[Data records]

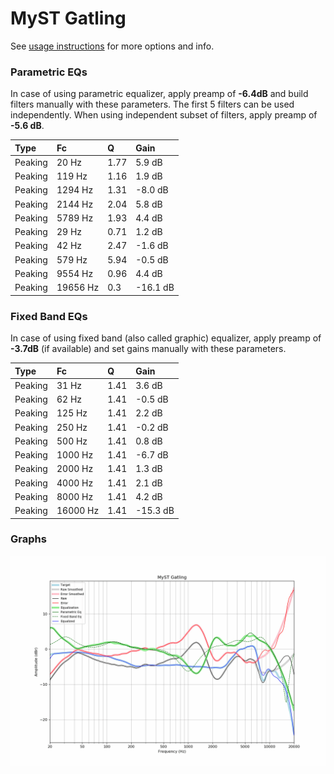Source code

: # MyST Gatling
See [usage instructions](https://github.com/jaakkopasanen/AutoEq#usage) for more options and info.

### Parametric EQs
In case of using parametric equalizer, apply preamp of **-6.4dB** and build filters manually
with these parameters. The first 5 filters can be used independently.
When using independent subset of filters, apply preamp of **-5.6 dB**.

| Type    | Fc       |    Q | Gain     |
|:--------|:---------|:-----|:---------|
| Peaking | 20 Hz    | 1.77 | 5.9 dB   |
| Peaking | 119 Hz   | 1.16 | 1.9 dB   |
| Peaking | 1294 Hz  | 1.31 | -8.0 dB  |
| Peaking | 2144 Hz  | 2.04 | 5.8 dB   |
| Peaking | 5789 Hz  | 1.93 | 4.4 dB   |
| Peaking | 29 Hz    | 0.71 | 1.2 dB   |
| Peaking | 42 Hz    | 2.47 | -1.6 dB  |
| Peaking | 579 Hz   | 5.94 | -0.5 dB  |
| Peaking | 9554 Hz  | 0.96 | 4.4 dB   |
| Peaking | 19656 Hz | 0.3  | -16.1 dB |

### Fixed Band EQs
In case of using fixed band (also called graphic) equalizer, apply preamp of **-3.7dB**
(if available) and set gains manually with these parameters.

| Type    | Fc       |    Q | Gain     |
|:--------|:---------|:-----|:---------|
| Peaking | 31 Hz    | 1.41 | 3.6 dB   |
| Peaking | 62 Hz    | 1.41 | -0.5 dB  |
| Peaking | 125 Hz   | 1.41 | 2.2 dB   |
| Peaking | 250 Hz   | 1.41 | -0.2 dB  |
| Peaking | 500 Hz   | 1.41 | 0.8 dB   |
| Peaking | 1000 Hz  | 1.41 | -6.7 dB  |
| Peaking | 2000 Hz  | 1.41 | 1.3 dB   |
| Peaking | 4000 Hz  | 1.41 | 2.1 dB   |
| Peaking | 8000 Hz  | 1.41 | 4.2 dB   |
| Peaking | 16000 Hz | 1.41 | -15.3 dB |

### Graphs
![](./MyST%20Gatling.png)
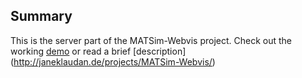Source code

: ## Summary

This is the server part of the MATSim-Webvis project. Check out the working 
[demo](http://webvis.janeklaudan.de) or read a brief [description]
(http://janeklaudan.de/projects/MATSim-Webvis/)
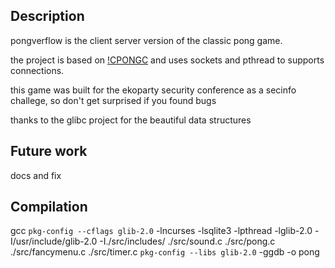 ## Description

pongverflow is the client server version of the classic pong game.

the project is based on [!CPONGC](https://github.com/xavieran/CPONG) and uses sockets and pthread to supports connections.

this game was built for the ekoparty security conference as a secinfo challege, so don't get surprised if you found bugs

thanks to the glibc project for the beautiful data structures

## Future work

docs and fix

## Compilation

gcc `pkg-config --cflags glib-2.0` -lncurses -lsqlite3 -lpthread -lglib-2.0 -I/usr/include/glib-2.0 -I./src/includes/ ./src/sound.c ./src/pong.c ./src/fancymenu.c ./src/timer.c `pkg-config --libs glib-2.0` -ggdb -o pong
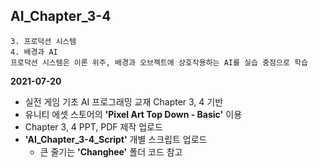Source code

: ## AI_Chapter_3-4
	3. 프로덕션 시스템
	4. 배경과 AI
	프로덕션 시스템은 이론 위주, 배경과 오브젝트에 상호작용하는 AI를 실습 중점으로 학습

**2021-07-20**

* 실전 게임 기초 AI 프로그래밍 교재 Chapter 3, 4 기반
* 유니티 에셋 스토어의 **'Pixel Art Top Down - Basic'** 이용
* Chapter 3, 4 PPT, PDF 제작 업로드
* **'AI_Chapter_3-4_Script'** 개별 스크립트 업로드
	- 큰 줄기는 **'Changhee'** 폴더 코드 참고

Work instruction »
Give back each entry exactly as it appears, with no pictures.

Exercise answer »
Source code

: # MyST Gatling
See [usage instructions](https://github.com/jaakkopasanen/AutoEq#usage) for more options and info.

### Parametric EQs
In case of using parametric equalizer, apply preamp of **-6.4dB** and build filters manually
with these parameters. The first 5 filters can be used independently.
When using independent subset of filters, apply preamp of **-5.6 dB**.

| Type    | Fc       |    Q | Gain     |
|:--------|:---------|:-----|:---------|
| Peaking | 20 Hz    | 1.77 | 5.9 dB   |
| Peaking | 119 Hz   | 1.16 | 1.9 dB   |
| Peaking | 1294 Hz  | 1.31 | -8.0 dB  |
| Peaking | 2144 Hz  | 2.04 | 5.8 dB   |
| Peaking | 5789 Hz  | 1.93 | 4.4 dB   |
| Peaking | 29 Hz    | 0.71 | 1.2 dB   |
| Peaking | 42 Hz    | 2.47 | -1.6 dB  |
| Peaking | 579 Hz   | 5.94 | -0.5 dB  |
| Peaking | 9554 Hz  | 0.96 | 4.4 dB   |
| Peaking | 19656 Hz | 0.3  | -16.1 dB |

### Fixed Band EQs
In case of using fixed band (also called graphic) equalizer, apply preamp of **-3.7dB**
(if available) and set gains manually with these parameters.

| Type    | Fc       |    Q | Gain     |
|:--------|:---------|:-----|:---------|
| Peaking | 31 Hz    | 1.41 | 3.6 dB   |
| Peaking | 62 Hz    | 1.41 | -0.5 dB  |
| Peaking | 125 Hz   | 1.41 | 2.2 dB   |
| Peaking | 250 Hz   | 1.41 | -0.2 dB  |
| Peaking | 500 Hz   | 1.41 | 0.8 dB   |
| Peaking | 1000 Hz  | 1.41 | -6.7 dB  |
| Peaking | 2000 Hz  | 1.41 | 1.3 dB   |
| Peaking | 4000 Hz  | 1.41 | 2.1 dB   |
| Peaking | 8000 Hz  | 1.41 | 4.2 dB   |
| Peaking | 16000 Hz | 1.41 | -15.3 dB |

### Graphs
![](./MyST%20Gatling.png)
Source code

: ## Summary

This is the server part of the MATSim-Webvis project. Check out the working 
[demo](http://webvis.janeklaudan.de) or read a brief [description]
(http://janeklaudan.de/projects/MATSim-Webvis/)
 ## Description

pongverflow is the client server version of the classic pong game.

the project is based on [!CPONGC](https://github.com/xavieran/CPONG) and uses sockets and pthread to supports connections.

this game was built for the ekoparty security conference as a secinfo challege, so don't get surprised if you found bugs

thanks to the glibc project for the beautiful data structures

## Future work

docs and fix

## Compilation

gcc `pkg-config --cflags glib-2.0` -lncurses -lsqlite3 -lpthread -lglib-2.0 -I/usr/include/glib-2.0 -I./src/includes/ ./src/sound.c ./src/pong.c ./src/fancymenu.c ./src/timer.c `pkg-config --libs glib-2.0` -ggdb -o pong
Source code

: ## AI_Chapter_3-4
	3. 프로덕션 시스템
	4. 배경과 AI
	프로덕션 시스템은 이론 위주, 배경과 오브젝트에 상호작용하는 AI를 실습 중점으로 학습

**2021-07-20**

* 실전 게임 기초 AI 프로그래밍 교재 Chapter 3, 4 기반
* 유니티 에셋 스토어의 **'Pixel Art Top Down - Basic'** 이용
* Chapter 3, 4 PPT, PDF 제작 업로드
* **'AI_Chapter_3-4_Script'** 개별 스크립트 업로드
	- 큰 줄기는 **'Changhee'** 폴더 코드 참고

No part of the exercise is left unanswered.